Investigating growth responses and expression patterns of nicotine biosynthesis genes in tobacco plants treated with cadmium

Abstract

Cadmium (Cd), an unnecessary trace element in plants, destructively affects ecosystems. This pollutant exists everywhere in the environment, enters the plant through the soil, and causes extensive changes from the macro to the cellular level. This study investigated the effect of cadmium chloride (CdCl₂) at three concentrations of 0, 1, and 1.5 mM on morphological, biochemical, and molecular indicators in the Nicotiana tabacum plant as a significant agricultural plant and a common model organism. The results showed that an increase in CdCl₂ concentration significantly decreased plant growth and the concentration of photosynthetic pigments compared to the control plant.
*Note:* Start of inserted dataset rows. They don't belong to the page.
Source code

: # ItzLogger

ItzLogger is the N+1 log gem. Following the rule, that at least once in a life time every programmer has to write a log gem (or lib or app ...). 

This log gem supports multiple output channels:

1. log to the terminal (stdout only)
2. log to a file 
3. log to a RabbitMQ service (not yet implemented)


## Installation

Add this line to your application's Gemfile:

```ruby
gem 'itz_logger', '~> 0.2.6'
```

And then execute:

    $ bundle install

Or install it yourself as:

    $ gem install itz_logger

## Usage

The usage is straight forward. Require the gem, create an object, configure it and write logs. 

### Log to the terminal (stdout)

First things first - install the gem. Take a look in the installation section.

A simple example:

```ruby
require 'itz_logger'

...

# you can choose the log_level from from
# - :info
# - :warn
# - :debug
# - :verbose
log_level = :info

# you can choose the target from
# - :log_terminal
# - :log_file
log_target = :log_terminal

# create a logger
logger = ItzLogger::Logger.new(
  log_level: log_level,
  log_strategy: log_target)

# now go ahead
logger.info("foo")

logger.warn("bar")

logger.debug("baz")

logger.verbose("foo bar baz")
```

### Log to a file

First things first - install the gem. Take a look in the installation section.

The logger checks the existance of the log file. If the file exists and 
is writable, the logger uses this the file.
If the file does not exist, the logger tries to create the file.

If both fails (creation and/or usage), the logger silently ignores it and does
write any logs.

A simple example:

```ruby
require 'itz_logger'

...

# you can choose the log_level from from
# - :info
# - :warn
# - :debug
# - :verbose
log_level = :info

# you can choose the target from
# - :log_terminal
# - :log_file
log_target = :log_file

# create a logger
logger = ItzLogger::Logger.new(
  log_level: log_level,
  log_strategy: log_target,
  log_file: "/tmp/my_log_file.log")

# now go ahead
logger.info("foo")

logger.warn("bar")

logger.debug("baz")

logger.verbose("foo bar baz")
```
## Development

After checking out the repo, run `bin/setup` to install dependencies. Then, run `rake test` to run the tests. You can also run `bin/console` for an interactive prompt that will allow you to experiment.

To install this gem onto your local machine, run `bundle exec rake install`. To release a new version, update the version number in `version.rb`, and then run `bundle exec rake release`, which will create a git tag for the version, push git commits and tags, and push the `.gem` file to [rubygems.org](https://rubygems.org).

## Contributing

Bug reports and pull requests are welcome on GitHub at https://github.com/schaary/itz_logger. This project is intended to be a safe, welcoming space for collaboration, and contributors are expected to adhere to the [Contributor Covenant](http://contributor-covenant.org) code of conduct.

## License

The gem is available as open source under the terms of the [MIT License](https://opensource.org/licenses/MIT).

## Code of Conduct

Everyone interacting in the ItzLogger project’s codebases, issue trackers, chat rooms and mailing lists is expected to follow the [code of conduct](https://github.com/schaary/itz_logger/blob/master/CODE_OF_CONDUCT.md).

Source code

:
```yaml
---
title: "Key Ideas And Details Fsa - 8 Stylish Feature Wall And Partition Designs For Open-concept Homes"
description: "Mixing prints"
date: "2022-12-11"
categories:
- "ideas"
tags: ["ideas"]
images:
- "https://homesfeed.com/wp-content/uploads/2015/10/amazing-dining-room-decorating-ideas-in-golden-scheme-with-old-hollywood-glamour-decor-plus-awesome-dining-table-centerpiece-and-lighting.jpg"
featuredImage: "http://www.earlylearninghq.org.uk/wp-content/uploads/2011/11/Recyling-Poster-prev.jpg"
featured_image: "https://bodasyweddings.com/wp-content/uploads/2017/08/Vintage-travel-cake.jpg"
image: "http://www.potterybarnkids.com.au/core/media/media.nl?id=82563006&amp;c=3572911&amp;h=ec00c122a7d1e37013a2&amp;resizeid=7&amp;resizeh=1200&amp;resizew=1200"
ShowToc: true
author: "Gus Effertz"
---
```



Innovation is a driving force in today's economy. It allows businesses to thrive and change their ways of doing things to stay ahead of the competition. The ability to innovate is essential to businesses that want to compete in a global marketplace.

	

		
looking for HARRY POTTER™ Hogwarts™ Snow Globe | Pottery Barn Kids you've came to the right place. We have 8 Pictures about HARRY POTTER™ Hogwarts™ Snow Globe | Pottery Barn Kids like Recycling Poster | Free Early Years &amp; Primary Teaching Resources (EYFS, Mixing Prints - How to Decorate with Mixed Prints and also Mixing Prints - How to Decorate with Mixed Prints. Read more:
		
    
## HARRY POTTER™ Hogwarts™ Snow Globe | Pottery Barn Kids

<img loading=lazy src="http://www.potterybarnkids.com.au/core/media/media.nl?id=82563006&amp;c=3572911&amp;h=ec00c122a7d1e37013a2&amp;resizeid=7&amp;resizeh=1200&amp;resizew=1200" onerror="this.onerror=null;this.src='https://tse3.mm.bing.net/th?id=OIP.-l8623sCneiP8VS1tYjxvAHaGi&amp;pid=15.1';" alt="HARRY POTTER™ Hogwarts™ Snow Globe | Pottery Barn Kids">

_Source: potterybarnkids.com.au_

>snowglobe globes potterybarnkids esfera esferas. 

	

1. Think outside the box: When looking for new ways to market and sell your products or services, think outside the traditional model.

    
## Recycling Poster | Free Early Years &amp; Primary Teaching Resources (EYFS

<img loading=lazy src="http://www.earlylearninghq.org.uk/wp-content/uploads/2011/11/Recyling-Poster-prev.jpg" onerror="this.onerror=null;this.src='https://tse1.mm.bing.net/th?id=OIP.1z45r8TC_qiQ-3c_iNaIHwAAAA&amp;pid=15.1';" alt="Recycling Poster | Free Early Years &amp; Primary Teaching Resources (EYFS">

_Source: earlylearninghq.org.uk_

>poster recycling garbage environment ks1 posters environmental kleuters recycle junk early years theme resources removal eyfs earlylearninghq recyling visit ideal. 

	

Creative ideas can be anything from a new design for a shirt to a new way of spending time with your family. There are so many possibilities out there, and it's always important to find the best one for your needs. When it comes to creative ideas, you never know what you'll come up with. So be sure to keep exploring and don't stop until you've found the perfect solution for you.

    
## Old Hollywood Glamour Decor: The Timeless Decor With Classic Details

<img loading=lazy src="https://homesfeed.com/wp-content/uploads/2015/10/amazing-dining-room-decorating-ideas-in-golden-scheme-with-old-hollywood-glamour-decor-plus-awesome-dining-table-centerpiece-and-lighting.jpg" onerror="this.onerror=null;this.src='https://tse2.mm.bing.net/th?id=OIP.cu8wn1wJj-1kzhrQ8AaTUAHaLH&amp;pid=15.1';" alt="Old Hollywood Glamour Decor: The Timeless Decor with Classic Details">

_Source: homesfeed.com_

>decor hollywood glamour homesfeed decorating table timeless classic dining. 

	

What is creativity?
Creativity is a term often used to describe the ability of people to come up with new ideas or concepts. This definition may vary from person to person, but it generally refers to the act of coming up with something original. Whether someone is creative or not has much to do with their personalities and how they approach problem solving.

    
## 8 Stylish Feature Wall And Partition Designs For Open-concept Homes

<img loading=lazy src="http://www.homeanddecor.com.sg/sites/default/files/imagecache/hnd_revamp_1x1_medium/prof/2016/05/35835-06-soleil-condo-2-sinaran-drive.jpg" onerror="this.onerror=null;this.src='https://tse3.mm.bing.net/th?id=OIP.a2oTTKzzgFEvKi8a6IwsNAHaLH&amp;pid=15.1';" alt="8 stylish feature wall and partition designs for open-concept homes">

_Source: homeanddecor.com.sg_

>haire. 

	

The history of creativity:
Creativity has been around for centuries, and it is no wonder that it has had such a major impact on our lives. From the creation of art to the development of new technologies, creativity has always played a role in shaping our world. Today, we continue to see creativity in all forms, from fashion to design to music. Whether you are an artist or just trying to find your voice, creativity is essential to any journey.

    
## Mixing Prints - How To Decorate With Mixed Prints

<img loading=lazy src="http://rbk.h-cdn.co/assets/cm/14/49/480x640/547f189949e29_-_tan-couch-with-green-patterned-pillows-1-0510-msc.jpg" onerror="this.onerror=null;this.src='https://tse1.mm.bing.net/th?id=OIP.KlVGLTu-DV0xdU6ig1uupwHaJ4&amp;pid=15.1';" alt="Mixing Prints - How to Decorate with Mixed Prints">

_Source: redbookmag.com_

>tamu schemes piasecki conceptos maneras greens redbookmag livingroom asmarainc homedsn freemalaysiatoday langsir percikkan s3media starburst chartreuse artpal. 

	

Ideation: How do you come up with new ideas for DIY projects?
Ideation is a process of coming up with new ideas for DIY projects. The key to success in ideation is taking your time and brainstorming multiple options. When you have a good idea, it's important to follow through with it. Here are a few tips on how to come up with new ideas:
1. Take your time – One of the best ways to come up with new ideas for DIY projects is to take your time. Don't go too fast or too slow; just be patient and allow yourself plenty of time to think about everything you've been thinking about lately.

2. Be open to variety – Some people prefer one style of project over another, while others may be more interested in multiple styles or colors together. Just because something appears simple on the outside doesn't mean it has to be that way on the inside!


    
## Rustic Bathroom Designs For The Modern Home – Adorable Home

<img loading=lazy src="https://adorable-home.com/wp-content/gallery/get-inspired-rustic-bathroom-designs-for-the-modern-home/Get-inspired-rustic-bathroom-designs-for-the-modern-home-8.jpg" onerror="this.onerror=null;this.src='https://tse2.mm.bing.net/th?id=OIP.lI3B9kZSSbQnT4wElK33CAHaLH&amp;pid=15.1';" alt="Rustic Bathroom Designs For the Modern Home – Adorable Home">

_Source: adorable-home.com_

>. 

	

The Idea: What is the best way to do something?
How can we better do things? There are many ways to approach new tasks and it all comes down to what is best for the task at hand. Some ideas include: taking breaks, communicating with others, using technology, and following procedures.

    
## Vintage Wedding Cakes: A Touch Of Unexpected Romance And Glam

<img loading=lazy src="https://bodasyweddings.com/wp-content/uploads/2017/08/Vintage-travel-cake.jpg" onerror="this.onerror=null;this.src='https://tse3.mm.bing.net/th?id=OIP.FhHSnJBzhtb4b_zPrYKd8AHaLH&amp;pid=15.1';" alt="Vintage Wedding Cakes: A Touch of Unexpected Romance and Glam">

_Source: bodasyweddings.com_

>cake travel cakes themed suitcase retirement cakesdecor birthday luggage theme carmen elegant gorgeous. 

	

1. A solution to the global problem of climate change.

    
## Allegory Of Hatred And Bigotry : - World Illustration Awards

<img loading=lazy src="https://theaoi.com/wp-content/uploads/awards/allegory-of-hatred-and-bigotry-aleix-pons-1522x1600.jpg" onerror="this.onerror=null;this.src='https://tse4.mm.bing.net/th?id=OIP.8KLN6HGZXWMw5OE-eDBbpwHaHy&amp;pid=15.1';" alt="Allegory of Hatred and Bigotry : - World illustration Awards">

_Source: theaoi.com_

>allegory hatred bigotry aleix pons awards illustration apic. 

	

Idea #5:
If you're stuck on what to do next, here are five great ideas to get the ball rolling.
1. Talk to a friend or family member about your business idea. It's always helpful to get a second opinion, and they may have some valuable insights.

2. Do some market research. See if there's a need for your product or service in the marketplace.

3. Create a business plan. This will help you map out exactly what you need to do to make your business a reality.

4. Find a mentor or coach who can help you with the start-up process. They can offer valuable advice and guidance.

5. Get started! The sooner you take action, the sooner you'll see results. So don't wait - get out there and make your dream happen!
In contrast, the amounts of soluble sugar, free amino acids, and total phenol increased in plants under stress. In addition, the amount of nicotine and the expression of genes related to the pathway of nicotine biosynthesis increased in plants under Cd stress. The expression of NtA622, NtQPT, NtODC, and NtPMT genes at 1 mM CdCl₂ increased by 2, 1.7, 2.4, and 2.9 times, respectively, and at 1.5 mM, CdCl₂ increased by 2.9, 2.2, 2.7, and 3.8 times, respectively, compared to the control plant. Therefore, among the four studied genes, the relative expression of the NtPMT gene (the significant gene of the nicotine biosynthesis pathway) was higher. The nicotine content increased by 17.9% and 25.4% with 1- and 1.5-mM CdCl₂ compared to the control plant. Tobacco cultivation in Cd-contaminated environments should be managed and it seems that using Cd can increase the biosynthesis of nicotine for agricultural and medicinal purposes.